Grey suffered bouts of depression and mood swings all his life.  While many authors could write steadily every day, Grey had intense dry spells.  Then, in a sudden burst of energy, he could turn out 100,000 words in a month. 

While his wife Dolly managed his career and contract negotiations with agents and movie studios, he was on the road, writing and spending time with many mistresses.  One such mistress earned special admiration: “I saw her flowing raven hair against the rocks… I thought it was an apparition…She seemed to be the embodiment of the West I portray in my books…”

Dolly turned a blind eye, knowing that Grey’s love for her was unwavering. 

Grey roamed as far afield as Tahiti, Australia, and New Zealand.  According to his son Loren, Grey fished on average 300 days a year.  He helped establish deep-sea sport fishing in Bermagui, Australia, now famous for marlin fishing.

Despite critics who derided his books as “too fanciful, too violent, not faithful to the moral realities of the frontier” and “lacking fluency and facility”, Grey’s ninety novels shaped the mythology of the Old West.  Fifty were adapted into 112 films and a TV series.  Famous actors such as Gary Cooper, Randolph Scott and William Powell got their start in films based on Zane Grey novels.  Directors who learned their craft on Zane Grey films included Victor Fleming (Gone With the Wind) and Henry Hathaway (True Grit).

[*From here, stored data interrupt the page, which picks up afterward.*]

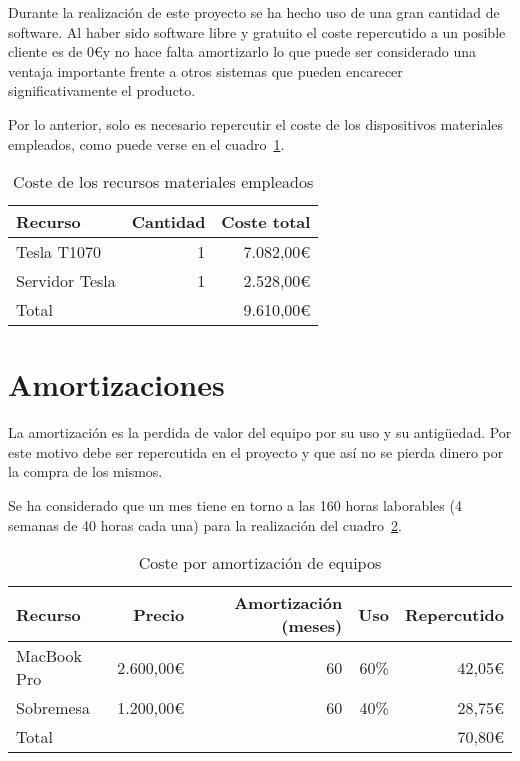 Durante la realización de este proyecto se ha hecho uso de una gran cantidad de software. Al haber sido software libre y gratuito el coste repercutido a un posible cliente es de 0\euro y no hace falta amortizarlo lo que puede ser considerado una ventaja importante frente a otros sistemas que pueden encarecer significativamente el producto.

Por lo anterior, solo es necesario repercutir el coste de los dispositivos materiales empleados, como puede verse en el cuadro~\ref{tab:re_mat}.

\begin{table}
	\centering
	
	\begin{tabular}{|l|r|r|}
		\hline
		Recurso & Cantidad & Coste total \\
		\hline
		Tesla T1070 & 1 & 7.082,00\euro \\
		\hline
		Servidor Tesla & 1 & 2.528,00\euro\\
		\hline
		\hline
		\multicolumn{2}{|l|}{Total} & 9.610,00\euro\\
		\hline
	\end{tabular}
	\caption{Coste de los recursos materiales empleados}\label{tab:re_mat}
\end{table}

\section{Amortizaciones}

La amortización es la perdida de valor del equipo por su uso y su antigüedad. Por este motivo debe ser repercutida en el proyecto y que así no se pierda dinero por la compra de los mismos.

Se ha considerado que un mes tiene en torno a las 160 horas laborables (4 semanas de 40 horas cada una) para la realización del cuadro~\ref{tab:amortizacion}.

\begin{table}
	\centering
	
	\begin{tabular}{|l|r|r|r|r|}
		\hline
		Recurso & Precio & Amortización (meses) & Uso & Repercutido\\
		\hline
		MacBook Pro & 2.600,00\euro & 60 & 60\% & 42,05\euro \\
		\hline
		Sobremesa & 1.200,00\euro & 60 & 40\% & 28,75\euro \\
		\hline
		\hline
		\multicolumn{4}{|l|}{Total} & 70,80\euro\\
		\hline
	\end{tabular}
	\caption{Coste por amortización de equipos}\label{tab:amortizacion}
\end{table}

Grey died of a heart attack, on 23 October 1939, aged 67.

The total opposite to Grey in terms of personality andcraft, Clarence Edward Mulford was born in Streator, Illinois, on 3 February 1883.  At the age of 21, Mulford created one of Wild West literature’s most enduring characters: Hopalong Cassidy.

Mulford, who lived in Maine, about as far as one could get from the Old West, brought to life a detailed and authentic world drawn from his extensive, dedicated library research.  He also pioneered the first series of western novels featuring the same continuous characters who aged over the course of the stories. 

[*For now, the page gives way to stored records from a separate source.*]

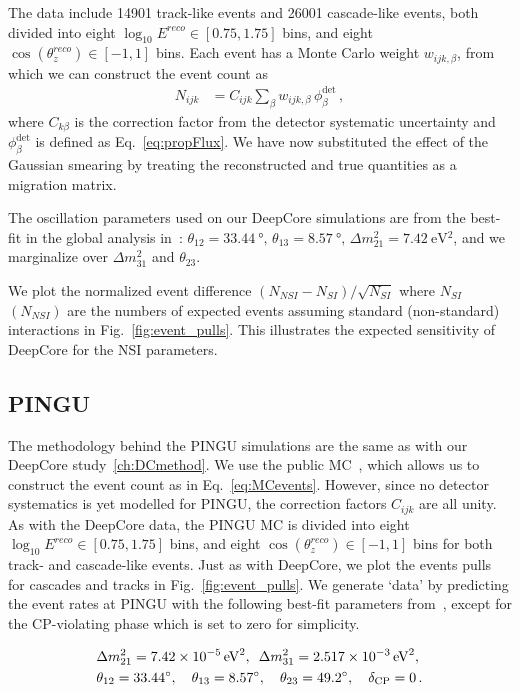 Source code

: \documentclass[draft=True]{revtex4-2}
\newcommand{\zreco}{\ensuremath{\cos{(\theta_z^{reco})}}}
\newcommand{\dm}{\Delta m^2_{31}}
\begin{document}
The data include 14901 track-like events and 26001 cascade-like events, both divided into eight 
$ \log_{10}E^{reco} \in [0.75,1.75]$ bins, and eight $\zreco \in [-1,1]$ bins. Each event has a Monte Carlo weight $w_{ijk,\beta}$,
from which we can construct the event count as
\begin{align}\label{eq:MCevents}
    N_{ijk} &= C_{ijk}\sum_{\beta}w_{ijk,\beta}\, \phi_\beta^\text{det}\,,
\end{align}
where $C_{k\beta}$ is the correction factor from the detector systematic uncertainty and $\phi_\beta^\text{det}$ is defined as Eq.~\ref{eq:propFlux}. We have now substituted the effect of the Gaussian smearing 
by treating the reconstructed and true quantities as a migration matrix. 

The oscillation parameters used on our DeepCore simulations are from the
best-fit in the global analysis in~\cite{nufit}: $\theta_{12} = \SI{33.44}{\degree},\, \theta_{13} = \SI{8.57}{\degree},\, \Delta m^2_{21} =  \SI{7.42}{\electronvolt^2}$, and we 
marginalize over $\dm$ and $\theta_{23}$.

We plot the normalized event difference $(N_{NSI} - N_{SI})/\sqrt{N_{SI}}$ where $N_{SI}$ $(N_{NSI})$ are the numbers of expected events
assuming standard (non-standard) interactions in Fig.~\ref{fig:event_pulls}. This illustrates the expected sensitivity of DeepCore for the NSI parameters.


\subsection{PINGU}\label{ch:PINGUmethod}
The methodology behind the PINGU simulations are the same as with our DeepCore study~\ref{ch:DCmethod}. We use the public MC~\cite{PINGUdata}, which allows us to construct the event count as in Eq.~\ref{eq:MCevents}.
However, since no detector systematics is yet modelled for PINGU, the correction factors $C_{ijk}$ are all unity.
As with the DeepCore data, the PINGU MC is divided into eight 
$\log_{10}E^{reco} \in [0.75,1.75]$ bins, and eight $\zreco \in [-1,1]$ bins for both track- and cascade-like events. Just as with DeepCore, 
we plot the events pulls for cascades and tracks in Fig.~\ref{fig:event_pulls}. %
We generate `data' by predicting the event rates at PINGU with the following best-fit parameters from~\cite{nufit}, except for the CP-violating phase which is set to zero for simplicity.

\begin{align}\label{eq:PINGUparams}
    &\Delta m^2_{21} =  \SI{7.42e-5}{\electronvolt^2},\hspace{0.5em} \dm =  \SI{2.517e-3}{\electronvolt^2}, \nonumber \\
    &\theta_{12} = \SI{33.44}{\degree},\hspace{1em} \theta_{13} = \SI{8.57}{\degree},\hspace{1em} \theta_{23} = \SI{49.2}{\degree}, \hspace{1em} \delta_\text{CP} = 0\,.
\end{align}
\end{document}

Hopalong Cassidy, and other men from the Bar-20 ranch, soon became staples of Wild West lore, appearing in short stories and 28 novels, radio and television shows, feature films and comics.

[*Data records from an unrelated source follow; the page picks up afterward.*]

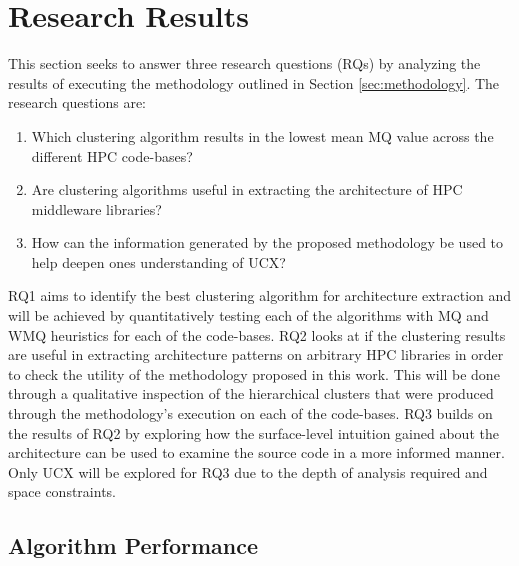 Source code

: \section{Research Results}
\label{sec:results}





This section seeks to answer three research questions (RQs) by analyzing the results of executing the methodology outlined in Section \ref{sec:methodology}. The research questions are:
\begin{enumerate}
    \item Which clustering algorithm results in the lowest mean MQ value across the different HPC code-bases?
    \item Are clustering algorithms useful in extracting the architecture of HPC middleware libraries?
    \item How can the information generated by the proposed methodology be used to help deepen ones understanding of UCX?
\end{enumerate}

RQ1 aims to identify the best clustering algorithm for architecture extraction and will be achieved by quantitatively testing each of the algorithms with MQ and WMQ heuristics for each of the code-bases. RQ2 looks at if the clustering results are useful in extracting architecture patterns on arbitrary HPC libraries in order to check the utility of the methodology proposed in this work. This will be done through a qualitative inspection of the hierarchical clusters that were produced through the methodology's execution on each of the code-bases. RQ3 builds on the results of RQ2 by exploring how the surface-level intuition gained about the architecture can be used to examine the source code in a more informed manner. Only UCX will be explored for RQ3 due to the depth of analysis required and space constraints.

\subsection{Algorithm Performance}
\label{subsec:alg_perf}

Clarence E. Mulford, and one of his novels

The scholarly Mulford died on 10 May 1956 in Portland, Maine, bequeathing much of his fortune to local charities.  But Hopalong Cassidy’s story was far from over, thanks to William Boyd.  Originally a silent movie idol, Boyd had gained a second life portraying Cassidy in films.

The sixty-six Hopalong Cassidy movies (or “Hoppies” as they were known) were filmed on shoestring budgets by independent producers who released the films through the studios, firstly Paramount and later United Artists.  When producer Harry Sherman gave up the series in 1944, Boyd took over; he co-produced twelve more films himself, from 1946 to 1948, but with even lower budgets.

When “B” westerns were finally phased out in cinemas, Boyd believed Hopalong Cassidy might have a future in television.  He courageously sold or mortgaged everything he owned and bought the character rights from Mulford as well as the backlog of his old movies from Sherman (for $350,000).  Boyd convinced the NBC network to screen the films and in June 1949 Hopalong Cassidy became the first network TV series, ranking Number 7 in that year’s Nielsen ratings.  Boyd’s gamble had paid off.  The character and series were so popular that Boyd earned millions as Hopalong Cassidy — $800,000 in 1950 alone — when more than 100 companies manufactured $70 million worth of Hopalong Cassidy products.  All of which led to a new demand for Hopalong Cassidy features in movie theatres!

….

The Western genre was defined firstly by Zane Grey and then Clarence E. Mulford.  Their books have faded from public appeal, as did the old Western movies in cinemas.  But whenever the western is declared “dead”, a new iteration appears.  Whether it’s the spaghetti westerns with Clint Eastwood or the current Netflix hit American Primeval, the genre’s sharply drawn good-versus-evil stories, with justice always triumphant, strike a chord with every new generation.